Selain 10 calon wali kota, ada juga dua bakal calon Wakil Wali Kota Kendari yang memperebutkan rekomendari PDIP. Mereka adalah Andi Sulolipu yang merupakan kader PDIP dan Saharuddin.

“Kami sudah membuka pendaftaran dan pengembalian berkas yang kami tutup pada 25 April 2024 kemarin. Dari proses itu, terjaring 10 nama bakal calon wali kota dan dua nama bakal calon wakil wali kota,” kata Ketua DPC PDIP Kota Kendari, Ishak Ismail di Kendari, Jumat (26/4/2024).

Ishak Ismail mengatakan, selanjutnya dalam waktu dekat tim penjaringan akan melaksanakan rapat pleno hasil penjaringan bakal calon wali kota dan bakal calon wakil wali kota.
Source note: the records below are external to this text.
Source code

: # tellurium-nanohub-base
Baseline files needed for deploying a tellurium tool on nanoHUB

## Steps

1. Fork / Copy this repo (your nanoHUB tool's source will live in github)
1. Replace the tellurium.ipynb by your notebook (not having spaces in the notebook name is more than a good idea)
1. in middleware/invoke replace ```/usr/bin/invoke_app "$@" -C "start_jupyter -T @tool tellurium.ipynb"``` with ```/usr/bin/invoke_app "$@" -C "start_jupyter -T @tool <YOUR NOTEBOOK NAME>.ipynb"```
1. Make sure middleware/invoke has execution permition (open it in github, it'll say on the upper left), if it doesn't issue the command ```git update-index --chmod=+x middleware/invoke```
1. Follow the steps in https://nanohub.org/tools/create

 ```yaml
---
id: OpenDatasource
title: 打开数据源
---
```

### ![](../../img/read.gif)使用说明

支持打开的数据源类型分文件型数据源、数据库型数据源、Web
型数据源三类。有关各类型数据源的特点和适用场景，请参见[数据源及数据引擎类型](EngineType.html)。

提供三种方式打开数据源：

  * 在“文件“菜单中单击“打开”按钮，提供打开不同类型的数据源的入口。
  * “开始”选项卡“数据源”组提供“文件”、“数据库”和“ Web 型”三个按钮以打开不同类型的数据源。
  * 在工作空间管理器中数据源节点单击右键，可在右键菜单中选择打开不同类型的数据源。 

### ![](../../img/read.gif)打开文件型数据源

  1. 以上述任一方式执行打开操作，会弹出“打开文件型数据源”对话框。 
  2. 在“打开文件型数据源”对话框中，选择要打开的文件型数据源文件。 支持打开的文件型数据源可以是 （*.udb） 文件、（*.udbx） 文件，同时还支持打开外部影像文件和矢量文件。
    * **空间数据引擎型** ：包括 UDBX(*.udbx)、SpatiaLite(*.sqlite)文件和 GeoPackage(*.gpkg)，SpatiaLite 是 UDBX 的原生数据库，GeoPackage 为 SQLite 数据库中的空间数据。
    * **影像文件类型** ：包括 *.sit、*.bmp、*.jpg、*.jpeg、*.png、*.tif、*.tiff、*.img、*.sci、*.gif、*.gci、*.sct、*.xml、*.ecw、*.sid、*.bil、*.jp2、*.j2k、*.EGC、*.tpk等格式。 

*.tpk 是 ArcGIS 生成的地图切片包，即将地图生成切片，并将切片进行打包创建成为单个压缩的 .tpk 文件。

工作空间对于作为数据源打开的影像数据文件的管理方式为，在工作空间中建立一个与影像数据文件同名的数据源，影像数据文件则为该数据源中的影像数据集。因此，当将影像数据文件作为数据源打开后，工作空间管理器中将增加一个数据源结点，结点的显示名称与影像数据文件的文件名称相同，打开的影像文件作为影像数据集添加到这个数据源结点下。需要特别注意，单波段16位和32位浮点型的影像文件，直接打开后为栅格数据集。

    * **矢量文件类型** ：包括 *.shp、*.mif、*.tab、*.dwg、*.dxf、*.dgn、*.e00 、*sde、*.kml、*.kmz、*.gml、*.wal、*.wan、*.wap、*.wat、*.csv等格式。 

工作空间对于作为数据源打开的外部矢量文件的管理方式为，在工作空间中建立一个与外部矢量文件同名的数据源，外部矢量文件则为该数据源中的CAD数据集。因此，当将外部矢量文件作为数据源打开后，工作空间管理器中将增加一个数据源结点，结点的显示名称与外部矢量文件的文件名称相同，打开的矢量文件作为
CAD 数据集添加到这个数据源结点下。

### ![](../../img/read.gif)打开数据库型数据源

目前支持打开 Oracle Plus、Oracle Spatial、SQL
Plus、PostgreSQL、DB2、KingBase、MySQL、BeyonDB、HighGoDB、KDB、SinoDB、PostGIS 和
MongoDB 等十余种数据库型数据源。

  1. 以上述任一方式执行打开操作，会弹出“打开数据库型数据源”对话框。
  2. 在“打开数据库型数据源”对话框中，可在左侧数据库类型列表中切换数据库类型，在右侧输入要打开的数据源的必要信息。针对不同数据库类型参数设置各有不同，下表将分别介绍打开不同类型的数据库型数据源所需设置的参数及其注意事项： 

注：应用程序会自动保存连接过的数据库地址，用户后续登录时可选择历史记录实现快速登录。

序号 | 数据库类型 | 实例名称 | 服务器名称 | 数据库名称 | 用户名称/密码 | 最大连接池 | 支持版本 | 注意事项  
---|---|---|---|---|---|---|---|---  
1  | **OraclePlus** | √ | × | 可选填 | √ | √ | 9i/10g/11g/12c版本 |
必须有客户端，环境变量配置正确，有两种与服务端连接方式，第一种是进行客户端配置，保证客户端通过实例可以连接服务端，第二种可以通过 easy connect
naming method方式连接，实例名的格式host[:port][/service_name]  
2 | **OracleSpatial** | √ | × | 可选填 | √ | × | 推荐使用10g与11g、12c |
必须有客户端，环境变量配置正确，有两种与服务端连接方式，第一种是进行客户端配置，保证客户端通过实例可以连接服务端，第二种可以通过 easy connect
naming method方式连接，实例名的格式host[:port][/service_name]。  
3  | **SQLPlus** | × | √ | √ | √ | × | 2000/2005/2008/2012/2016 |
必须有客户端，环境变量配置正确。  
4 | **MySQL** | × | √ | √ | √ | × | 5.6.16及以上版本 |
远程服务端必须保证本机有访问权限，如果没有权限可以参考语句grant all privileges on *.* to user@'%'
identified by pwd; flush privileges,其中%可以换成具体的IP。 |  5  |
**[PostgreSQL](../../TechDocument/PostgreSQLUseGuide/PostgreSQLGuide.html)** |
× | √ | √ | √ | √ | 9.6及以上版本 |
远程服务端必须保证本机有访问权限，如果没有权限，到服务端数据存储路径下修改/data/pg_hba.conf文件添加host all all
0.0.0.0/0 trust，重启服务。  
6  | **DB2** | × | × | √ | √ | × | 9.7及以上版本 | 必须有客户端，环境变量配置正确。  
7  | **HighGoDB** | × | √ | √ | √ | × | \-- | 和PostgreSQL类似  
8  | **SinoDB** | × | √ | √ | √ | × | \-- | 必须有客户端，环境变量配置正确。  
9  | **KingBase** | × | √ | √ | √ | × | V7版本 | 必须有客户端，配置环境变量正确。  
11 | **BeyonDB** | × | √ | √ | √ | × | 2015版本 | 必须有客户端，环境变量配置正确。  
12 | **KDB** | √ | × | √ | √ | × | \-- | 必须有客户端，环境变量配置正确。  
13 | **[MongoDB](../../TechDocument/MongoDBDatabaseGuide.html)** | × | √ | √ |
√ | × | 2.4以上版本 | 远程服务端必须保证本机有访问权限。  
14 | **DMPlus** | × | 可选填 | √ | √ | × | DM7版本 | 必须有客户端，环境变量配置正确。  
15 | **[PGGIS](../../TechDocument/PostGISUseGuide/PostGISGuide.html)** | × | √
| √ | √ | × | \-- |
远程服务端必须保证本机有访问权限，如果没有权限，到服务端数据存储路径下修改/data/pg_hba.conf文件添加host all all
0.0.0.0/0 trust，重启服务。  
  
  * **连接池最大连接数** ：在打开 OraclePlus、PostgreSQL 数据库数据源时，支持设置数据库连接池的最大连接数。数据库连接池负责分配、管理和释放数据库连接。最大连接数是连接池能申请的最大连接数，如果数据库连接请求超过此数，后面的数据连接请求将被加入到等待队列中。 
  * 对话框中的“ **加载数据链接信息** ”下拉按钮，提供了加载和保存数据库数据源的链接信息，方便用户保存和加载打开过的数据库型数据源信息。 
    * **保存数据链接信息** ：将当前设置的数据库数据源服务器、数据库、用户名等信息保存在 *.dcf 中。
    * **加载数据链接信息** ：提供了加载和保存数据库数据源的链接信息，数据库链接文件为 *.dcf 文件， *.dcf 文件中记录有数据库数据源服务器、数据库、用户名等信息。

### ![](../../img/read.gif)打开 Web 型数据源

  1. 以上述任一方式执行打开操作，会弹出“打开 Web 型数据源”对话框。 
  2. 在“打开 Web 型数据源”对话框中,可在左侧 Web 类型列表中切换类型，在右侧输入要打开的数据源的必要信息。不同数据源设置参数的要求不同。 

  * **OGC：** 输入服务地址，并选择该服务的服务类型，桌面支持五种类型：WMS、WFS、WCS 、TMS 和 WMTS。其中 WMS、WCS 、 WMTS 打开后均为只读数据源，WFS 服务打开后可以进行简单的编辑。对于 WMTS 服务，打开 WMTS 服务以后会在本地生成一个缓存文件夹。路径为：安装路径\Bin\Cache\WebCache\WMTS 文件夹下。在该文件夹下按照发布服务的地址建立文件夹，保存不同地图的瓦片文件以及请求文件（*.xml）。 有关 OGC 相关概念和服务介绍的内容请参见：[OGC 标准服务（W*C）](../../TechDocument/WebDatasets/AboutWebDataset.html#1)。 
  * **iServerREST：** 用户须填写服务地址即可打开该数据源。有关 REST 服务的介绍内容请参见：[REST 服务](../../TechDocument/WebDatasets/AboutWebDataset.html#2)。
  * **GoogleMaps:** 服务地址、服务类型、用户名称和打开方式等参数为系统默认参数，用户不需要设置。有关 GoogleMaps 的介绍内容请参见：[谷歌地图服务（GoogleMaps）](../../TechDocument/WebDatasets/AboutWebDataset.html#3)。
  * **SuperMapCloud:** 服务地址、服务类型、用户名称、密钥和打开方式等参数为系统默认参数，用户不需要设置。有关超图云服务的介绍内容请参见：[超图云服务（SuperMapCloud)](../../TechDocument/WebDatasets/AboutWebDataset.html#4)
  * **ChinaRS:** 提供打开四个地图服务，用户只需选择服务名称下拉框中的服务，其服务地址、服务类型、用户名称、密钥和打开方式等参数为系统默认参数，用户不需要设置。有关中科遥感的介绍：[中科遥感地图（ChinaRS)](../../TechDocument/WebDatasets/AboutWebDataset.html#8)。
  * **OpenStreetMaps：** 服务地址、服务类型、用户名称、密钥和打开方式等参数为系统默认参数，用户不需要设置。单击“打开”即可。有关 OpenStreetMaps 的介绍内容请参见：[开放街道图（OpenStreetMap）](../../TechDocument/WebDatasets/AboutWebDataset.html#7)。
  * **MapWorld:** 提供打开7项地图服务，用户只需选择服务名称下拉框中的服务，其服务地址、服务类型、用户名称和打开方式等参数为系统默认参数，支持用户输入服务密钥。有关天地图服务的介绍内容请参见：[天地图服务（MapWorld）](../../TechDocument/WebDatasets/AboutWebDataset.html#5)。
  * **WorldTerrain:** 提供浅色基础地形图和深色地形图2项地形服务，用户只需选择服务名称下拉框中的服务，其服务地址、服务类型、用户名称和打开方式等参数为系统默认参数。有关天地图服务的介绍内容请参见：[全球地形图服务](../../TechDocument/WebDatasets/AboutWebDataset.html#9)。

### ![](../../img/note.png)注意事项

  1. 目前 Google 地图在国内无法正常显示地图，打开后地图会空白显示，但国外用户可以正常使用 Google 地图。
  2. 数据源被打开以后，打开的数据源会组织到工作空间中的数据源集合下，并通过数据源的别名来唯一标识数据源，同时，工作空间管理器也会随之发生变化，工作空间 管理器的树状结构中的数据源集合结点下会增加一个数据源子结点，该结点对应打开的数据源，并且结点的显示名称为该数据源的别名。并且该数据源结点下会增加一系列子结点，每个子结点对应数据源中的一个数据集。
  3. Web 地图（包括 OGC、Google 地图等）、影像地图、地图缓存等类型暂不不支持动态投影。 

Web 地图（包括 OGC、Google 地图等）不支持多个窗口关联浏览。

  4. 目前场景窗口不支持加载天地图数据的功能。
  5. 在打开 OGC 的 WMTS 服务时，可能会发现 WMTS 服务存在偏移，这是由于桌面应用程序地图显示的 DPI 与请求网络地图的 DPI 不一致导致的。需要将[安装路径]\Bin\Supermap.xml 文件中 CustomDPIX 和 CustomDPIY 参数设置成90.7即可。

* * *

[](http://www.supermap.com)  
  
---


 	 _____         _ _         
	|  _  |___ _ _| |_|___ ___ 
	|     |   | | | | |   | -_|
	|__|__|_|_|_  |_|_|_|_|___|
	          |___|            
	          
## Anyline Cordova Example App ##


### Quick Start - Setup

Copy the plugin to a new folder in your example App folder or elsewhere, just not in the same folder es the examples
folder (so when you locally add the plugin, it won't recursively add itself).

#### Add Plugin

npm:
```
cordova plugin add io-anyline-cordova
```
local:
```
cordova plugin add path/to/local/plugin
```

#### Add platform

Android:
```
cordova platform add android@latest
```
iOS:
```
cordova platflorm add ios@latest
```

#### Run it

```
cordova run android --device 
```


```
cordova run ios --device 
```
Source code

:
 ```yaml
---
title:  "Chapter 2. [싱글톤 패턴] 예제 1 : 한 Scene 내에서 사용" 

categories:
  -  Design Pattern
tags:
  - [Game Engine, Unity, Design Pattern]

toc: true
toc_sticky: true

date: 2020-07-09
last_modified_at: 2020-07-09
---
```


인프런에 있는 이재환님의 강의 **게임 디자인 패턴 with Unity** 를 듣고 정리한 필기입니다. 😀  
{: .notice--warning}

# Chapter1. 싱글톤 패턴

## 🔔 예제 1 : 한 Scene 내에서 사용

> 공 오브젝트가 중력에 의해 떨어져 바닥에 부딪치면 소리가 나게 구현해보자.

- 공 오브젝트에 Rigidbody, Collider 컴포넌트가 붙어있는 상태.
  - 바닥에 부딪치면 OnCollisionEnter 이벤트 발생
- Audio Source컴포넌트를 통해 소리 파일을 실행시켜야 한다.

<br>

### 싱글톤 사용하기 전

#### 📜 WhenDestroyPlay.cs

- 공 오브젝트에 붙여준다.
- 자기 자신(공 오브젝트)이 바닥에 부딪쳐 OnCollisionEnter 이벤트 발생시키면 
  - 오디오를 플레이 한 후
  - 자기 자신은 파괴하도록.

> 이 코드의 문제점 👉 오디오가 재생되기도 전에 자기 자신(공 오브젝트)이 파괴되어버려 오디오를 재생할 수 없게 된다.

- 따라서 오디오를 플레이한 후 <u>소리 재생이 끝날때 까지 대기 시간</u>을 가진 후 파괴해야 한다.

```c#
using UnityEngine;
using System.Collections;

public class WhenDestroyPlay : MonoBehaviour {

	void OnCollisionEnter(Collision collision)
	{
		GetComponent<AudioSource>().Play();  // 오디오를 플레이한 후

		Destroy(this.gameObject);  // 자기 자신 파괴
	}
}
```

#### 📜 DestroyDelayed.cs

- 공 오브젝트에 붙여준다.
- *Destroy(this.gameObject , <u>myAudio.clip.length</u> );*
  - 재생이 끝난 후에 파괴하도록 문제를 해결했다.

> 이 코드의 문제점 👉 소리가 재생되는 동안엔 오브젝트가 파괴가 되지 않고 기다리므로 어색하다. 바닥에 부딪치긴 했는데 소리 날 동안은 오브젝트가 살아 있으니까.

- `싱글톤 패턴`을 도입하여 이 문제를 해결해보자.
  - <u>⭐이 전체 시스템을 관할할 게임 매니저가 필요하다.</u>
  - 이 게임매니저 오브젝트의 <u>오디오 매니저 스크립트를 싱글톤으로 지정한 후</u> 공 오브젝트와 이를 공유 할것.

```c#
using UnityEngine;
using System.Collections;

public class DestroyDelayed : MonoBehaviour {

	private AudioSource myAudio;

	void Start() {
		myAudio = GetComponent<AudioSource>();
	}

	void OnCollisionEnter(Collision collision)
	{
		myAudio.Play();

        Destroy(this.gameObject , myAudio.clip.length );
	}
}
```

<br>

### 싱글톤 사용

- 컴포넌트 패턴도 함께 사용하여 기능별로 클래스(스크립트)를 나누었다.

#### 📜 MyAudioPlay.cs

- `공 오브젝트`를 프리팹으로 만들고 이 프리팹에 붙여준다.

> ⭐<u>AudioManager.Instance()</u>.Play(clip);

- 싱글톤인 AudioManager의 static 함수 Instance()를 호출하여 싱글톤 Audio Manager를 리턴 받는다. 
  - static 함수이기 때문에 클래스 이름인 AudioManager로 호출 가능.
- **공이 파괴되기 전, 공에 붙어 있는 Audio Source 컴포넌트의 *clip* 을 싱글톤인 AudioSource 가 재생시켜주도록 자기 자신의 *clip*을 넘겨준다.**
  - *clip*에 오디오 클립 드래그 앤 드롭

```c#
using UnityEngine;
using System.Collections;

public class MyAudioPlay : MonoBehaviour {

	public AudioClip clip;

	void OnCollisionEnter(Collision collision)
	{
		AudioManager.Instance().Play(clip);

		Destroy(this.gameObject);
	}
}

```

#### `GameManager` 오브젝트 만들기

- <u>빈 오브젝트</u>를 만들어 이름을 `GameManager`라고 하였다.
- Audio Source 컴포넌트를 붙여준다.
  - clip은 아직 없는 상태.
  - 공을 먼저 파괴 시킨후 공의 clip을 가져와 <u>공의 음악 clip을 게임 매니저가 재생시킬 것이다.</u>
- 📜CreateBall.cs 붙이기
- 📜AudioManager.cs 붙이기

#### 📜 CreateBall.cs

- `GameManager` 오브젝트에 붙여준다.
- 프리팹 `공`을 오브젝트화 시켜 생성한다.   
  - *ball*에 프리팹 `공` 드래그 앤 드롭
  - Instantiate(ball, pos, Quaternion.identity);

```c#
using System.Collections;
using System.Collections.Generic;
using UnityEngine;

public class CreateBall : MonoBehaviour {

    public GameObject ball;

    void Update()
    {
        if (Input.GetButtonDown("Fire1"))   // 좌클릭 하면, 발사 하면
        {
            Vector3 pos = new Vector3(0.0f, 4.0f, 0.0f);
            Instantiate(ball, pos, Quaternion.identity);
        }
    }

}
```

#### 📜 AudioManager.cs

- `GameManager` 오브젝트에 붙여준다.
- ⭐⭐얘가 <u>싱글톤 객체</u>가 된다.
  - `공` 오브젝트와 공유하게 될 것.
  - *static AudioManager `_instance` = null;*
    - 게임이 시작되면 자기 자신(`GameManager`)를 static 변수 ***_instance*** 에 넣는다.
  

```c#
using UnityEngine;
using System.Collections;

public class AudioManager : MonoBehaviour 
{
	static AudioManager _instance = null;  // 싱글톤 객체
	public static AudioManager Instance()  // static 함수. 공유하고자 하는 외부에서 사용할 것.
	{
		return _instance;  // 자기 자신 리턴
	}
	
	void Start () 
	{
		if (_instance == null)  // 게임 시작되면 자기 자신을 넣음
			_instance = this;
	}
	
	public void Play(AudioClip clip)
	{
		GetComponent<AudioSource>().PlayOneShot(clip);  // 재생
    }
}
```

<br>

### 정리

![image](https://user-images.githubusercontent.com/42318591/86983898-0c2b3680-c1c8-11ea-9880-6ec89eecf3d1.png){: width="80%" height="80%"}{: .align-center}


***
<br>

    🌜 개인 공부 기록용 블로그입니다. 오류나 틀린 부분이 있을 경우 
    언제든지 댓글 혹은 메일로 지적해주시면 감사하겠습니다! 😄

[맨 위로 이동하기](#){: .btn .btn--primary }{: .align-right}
Setelah itu, DPC PDIP Kota Kendari akan mengirim nama-nama tersebut ke Dewan Pimpinan Pusat (DPP) PDIP. Untuk tahapan selanjutnya menjadi ranah DPP PDIP.

100 Hari Kerja Andi Sumangerukka–Hugua: Publik Puas, Tapi Pembangunan Masih Perlu Dikebut

“Prosesnya semua di DPP, wawancara apa segala macam itu di DPP,” ujar Ishak.

Dikatakannya, siapa yang berhak mendapatkan rekomendasi itu menjadi ranah DPP. Tapi sebelum dikeluarkannya rekomendasi DPP akan lebih dulu melakukan survei terhadap nama-nama yang sudah melalui tahapan penjaringan.

“Survei akan dilakukan oleh lembaga survei yang ditunjuk DPP,” kata Ishak.

Lebih lanjut Ishak mengungkapkan, PDIP dalam mengeluarkan rekomendasi untuk calon yang diusung di Pilwali Kendari, setidaknya calon tersebut memiliki elektabilitas, popularitas dan finansial yang memadai.

“Kriteria ya, yang punya elektoral bagus, popularitas bagus, yang punya isi tas bagus, sehingga memudahkan untuk memenangkan pertarungan,” pungkas Ishak.

Pengamat Sebut Herry Asiku Masih Berpeluang Besar Pimpin Golkar Sultra

Sekadar informasi, PDIP hanya memiliki 5 kursi di DPRD Kota Kendari, sementara syarat untuk mengusung pasangan calon wali kota dan wakil wali kota harus minimal memiliki 20 persen dari total jumlah kursi di DPRD atau 7 kursi.